No Windows support? :\ Also, suffers from the exact same problem I see pretty mu...

phiresky · on June 16, 2019

Windows support should be fairly trivial, the main problem is packaging it up and that travis doesn't like Windows.

> doesn't support other UTF encodings like UTF-16

UTF-16 should in fact work, since ripgrep supports it too. Looks like my binary file detection is at fault [1]..

> Not sure if it can search in single-line mode either

That works fine, just use `rga --multiline '\n' fname`

[1]: https://github.com/phiresky/ripgrep-all/issues/5

dataflow · on June 16, 2019

Ah I see, thanks. You shouldn't require a BOM though. There are often files without a BOM, and not all files with UTF-16 in them are text either (EXEs etc.). I would just search for all the possible UTF byte sequences (UTF-7, UTF-8, UTF-16LE/BE, UTF-32, possibly with a switch to allow specifying subsets or additional encodings if you can support that?) regardless of BOM.

phiresky · on June 16, 2019

In ripgrep itself you can apparently only look in files of encodings other than UTF16LE with BOM by manually specifying `--encoding UTF16BE` etc.

I could maybe add encoding detection myself, but I'm kind of discouraged since not even the unix `file` tool can detect those files as text, and a normal editor opens at least a UTF16BE file completely wrong. So I'm not sure if I want to spend my time on trying to write heuristic detection on those, especially since UTF16 itself is broken and shouldn't really exist at all...

I'll look into what encoding_rs has to offer.

dataflow · on June 16, 2019

Thanks! Yeah I wouldn't try to detect encodings or use heuristics either. If you could just reduce a single pattern into the OR of a bunch of byte sequences in each encoding, I think that should work? I'm not sure how easy that is with the interface you're given. (I wouldn't call UTF-16 'broken', but either way... it's a reality; a huge fraction of the time when you're searching binary files on Windows it's to find text inside executables, which on Windows are generally UTF-16.)

ShorsHammer · on June 16, 2019

Travis works fine for me building windows binaries.

It's still beta, but wondering what problems you are having here? Have you tried windows in .travis.yml?

phiresky · on June 16, 2019

Nope, haven't tried it. I just saw that ripgrep is using appveyor for windows instead, so I assumed it doesn't work on travis. I was actually just trying to add appveyor to this [1], but I'm getting a weird error.

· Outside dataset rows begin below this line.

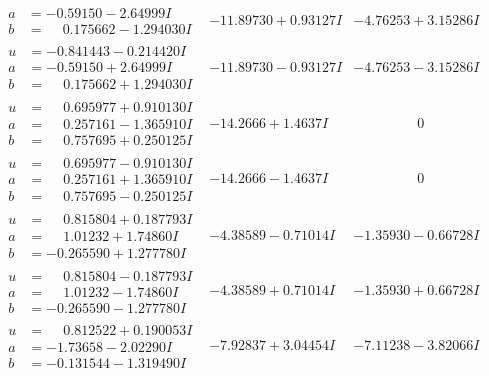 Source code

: \documentclass[1p]{elsarticle_modified}
\theoremstyle{definition}
\begin{document}
$$\begin{array}{c|c|c}
\begin{aligned}
a &= -0.59150 - 2.64999 I \\
b &= \phantom{-}0.175662 - 1.294030 I\end{aligned}
 & -11.89730 + 0.93127 I & -4.76253 + 3.15286 I \\ \hline\begin{aligned}
u &= -0.841443 - 0.214420 I \\
a &= -0.59150 + 2.64999 I \\
b &= \phantom{-}0.175662 + 1.294030 I\end{aligned}
 & -11.89730 - 0.93127 I & -4.76253 - 3.15286 I \\ \hline\begin{aligned}
u &= \phantom{-}0.695977 + 0.910130 I \\
a &= \phantom{-}0.257161 - 1.365910 I \\
b &= \phantom{-}0.757695 + 0.250125 I\end{aligned}
 & -14.2666 + 1.4637 I & \phantom{-0.000000 } 0 \\ \hline\begin{aligned}
u &= \phantom{-}0.695977 - 0.910130 I \\
a &= \phantom{-}0.257161 + 1.365910 I \\
b &= \phantom{-}0.757695 - 0.250125 I\end{aligned}
 & -14.2666 - 1.4637 I & \phantom{-0.000000 } 0 \\ \hline\begin{aligned}
u &= \phantom{-}0.815804 + 0.187793 I \\
a &= \phantom{-}1.01232 + 1.74860 I \\
b &= -0.265590 + 1.277780 I\end{aligned}
 & -4.38589 - 0.71014 I & -1.35930 - 0.66728 I \\ \hline\begin{aligned}
u &= \phantom{-}0.815804 - 0.187793 I \\
a &= \phantom{-}1.01232 - 1.74860 I \\
b &= -0.265590 - 1.277780 I\end{aligned}
 & -4.38589 + 0.71014 I & -1.35930 + 0.66728 I \\ \hline\begin{aligned}
u &= \phantom{-}0.812522 + 0.190053 I \\
a &= -1.73658 - 2.02290 I \\
b &= -0.131544 - 1.319490 I\end{aligned}
 & -7.92837 + 3.04454 I & -7.11238 - 3.82066 I \\ \hline\begin{aligned}

\end{aligned}
\end{array}$$
\end{document}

[1]: https://ci.appveyor.com/project/phiresky/ripgrep-all/builds/...

ShorsHammer · on June 16, 2019

Give it a crack, not sure what dependencies ripgrep is pulling in but I've had good experiences so far. They seem to be doing ok with rolling it out.

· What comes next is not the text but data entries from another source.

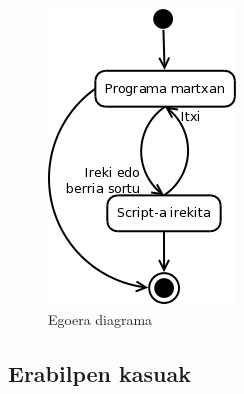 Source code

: \begin{figure}[htp]
\begin{center}
\includegraphics[scale=0.4]{Pictures/Chapter4/Analisia/ED.png}
\caption{Egoera diagrama}
\label{ed}
\end{center}
\end{figure}
\newpage
\subsection{Erabilpen kasuak}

Just a few more lines in your travis deploy setup.

burntsushi · on June 16, 2019

> Also, suffers from the exact same problem I see pretty much every text search tool suffer: doesn't support other UTF encodings like UTF-16, meaning you'll miss files.

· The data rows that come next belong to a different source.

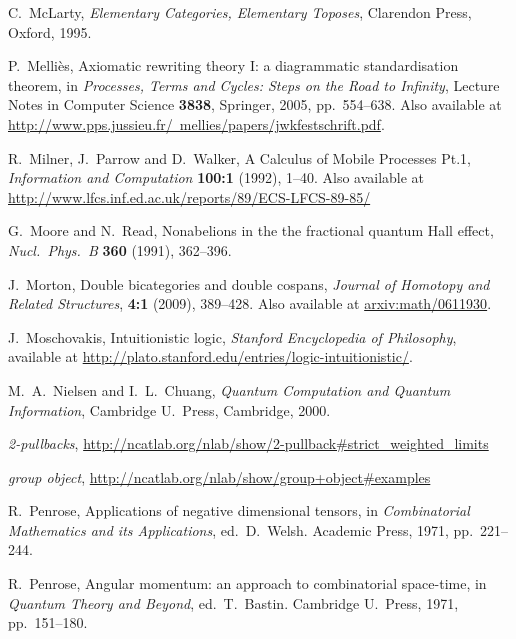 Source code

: \documentclass[12pt,twoside,openright]{report}
\begin{document}
\begin{thebibliography}{99}
 C.\ McLarty, {\sl Elementary Categories, Elementary Toposes}, Clarendon Press, Oxford, 1995.

 P.\ Melli\`es, Axiomatic rewriting theory I: a diagrammatic standardisation theorem, in {\sl Processes, Terms and Cycles: Steps on the Road to Infinity}, Lecture Notes in Computer Science {\bf 3838}, Springer, 2005, pp.\ 554--638.  Also available at 
\href{http://www.pps.jussieu.fr/~mellies/papers/jwkfestschrift.pdf}
{http://www.pps.jussieu.fr/~mellies/papers/jwkfestschrift.pdf}.

 R.\ Milner, J.\ Parrow and D.\ Walker, A Calculus of Mobile Processes Pt.1, {\sl Information and Computation} {\bf 100:1} (1992), 1--40. Also available at \href{http://www.lfcs.inf.ed.ac.uk/reports/89/ECS-LFCS-89-85/}{http://www.lfcs.inf.ed.ac.uk/reports/89/ECS-LFCS-89-85/}

 G.\ Moore and N.\ Read, Nonabelions in the the fractional quantum Hall effect, {\sl Nucl.\ Phys.\ B} 
{\bf 360} (1991), 362--396.

 J.\ Morton, Double bicategories and double cospans, \textsl{Journal of Homotopy and Related Structures}, \textbf{4:1} (2009), 389--428.  Also available at \href{http://arxiv.org/abs/math/0611930}{arxiv:math/0611930}.

 J.\ Moschovakis, Intuitionistic logic,
{\sl Stanford Encyclopedia of Philosophy}, available at \hfill \break
\href{http://plato.stanford.edu/entries/logic-intuitionistic/}
{http://plato.stanford.edu/entries/logic-intuitionistic/}.

 M.\ A.\ Nielsen and I.\ L.\ Chuang,
{\sl Quantum Computation and Quantum Information}, Cambridge U.\ 
Press, Cambridge, 2000.

 {\sl 2-pullbacks}, 
\href{http://ncatlab.org/nlab/show/2-pullback#strict_weighted_limits}
{http://ncatlab.org/nlab/show/2-pullback\#strict\_weighted\_limits}

 {\sl group object}, 
\href{http://ncatlab.org/nlab/show/group+object#examples}
{http://ncatlab.org/nlab/show/group+object\#examples}
 
R.\ Penrose, Applications of negative dimensional tensors, in \textsl{Combinatorial Mathematics and its Applications}, ed.\
D.~Welsh. Academic Press, 1971, pp.\ 221--244.

R.\ Penrose, Angular momentum: an approach to combinatorial space-time, in \textsl{Quantum Theory and Beyond}, ed.\
T.~Bastin. Cambridge U.\ Press, 1971, pp.\ 151--180.


\end{thebibliography}
\end{document}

Did you try it? ripgrep supports UTF-16 just fine. It even supports it automatically and transparently, via BOM detection. If there's no BOM, then you must specify the encoding explicitly.

dataflow · on June 16, 2019

Yes, I tried it. Without a BOM, because you can't rely on BOMs being there.

burntsushi · on June 16, 2019

At that point, you don't know the encoding, so the only thing available to you is heuristics (including needing to guess the byte order). Either way, I don't think it's accurate to claim that ripgrep doesn't support UTF-16.

dataflow · on June 16, 2019

> At that point, you don't know the encoding, so the only thing available to you is heuristics (including needing to guess the byte order).

That's emphatically not the case though. I explained how you could handle it here without requiring BOM or byte order knowledge or heuristics: https://news.ycombinator.com/item?id=20198208

> Either way, I don't think it's accurate to claim that ripgrep doesn't support UTF-16.

Having UTF-16 text in a file doesn't imply the file has have a BOM, and when I tried it rga didn't work on UTF-16 that didn't have a BOM. If that's still "ripgrep supports UTF-16" in your view then I'm not sure how else to word it, but the wording is hardly my concern. At the end of the day I was just trying to convey a particular fact, not argue over its wording.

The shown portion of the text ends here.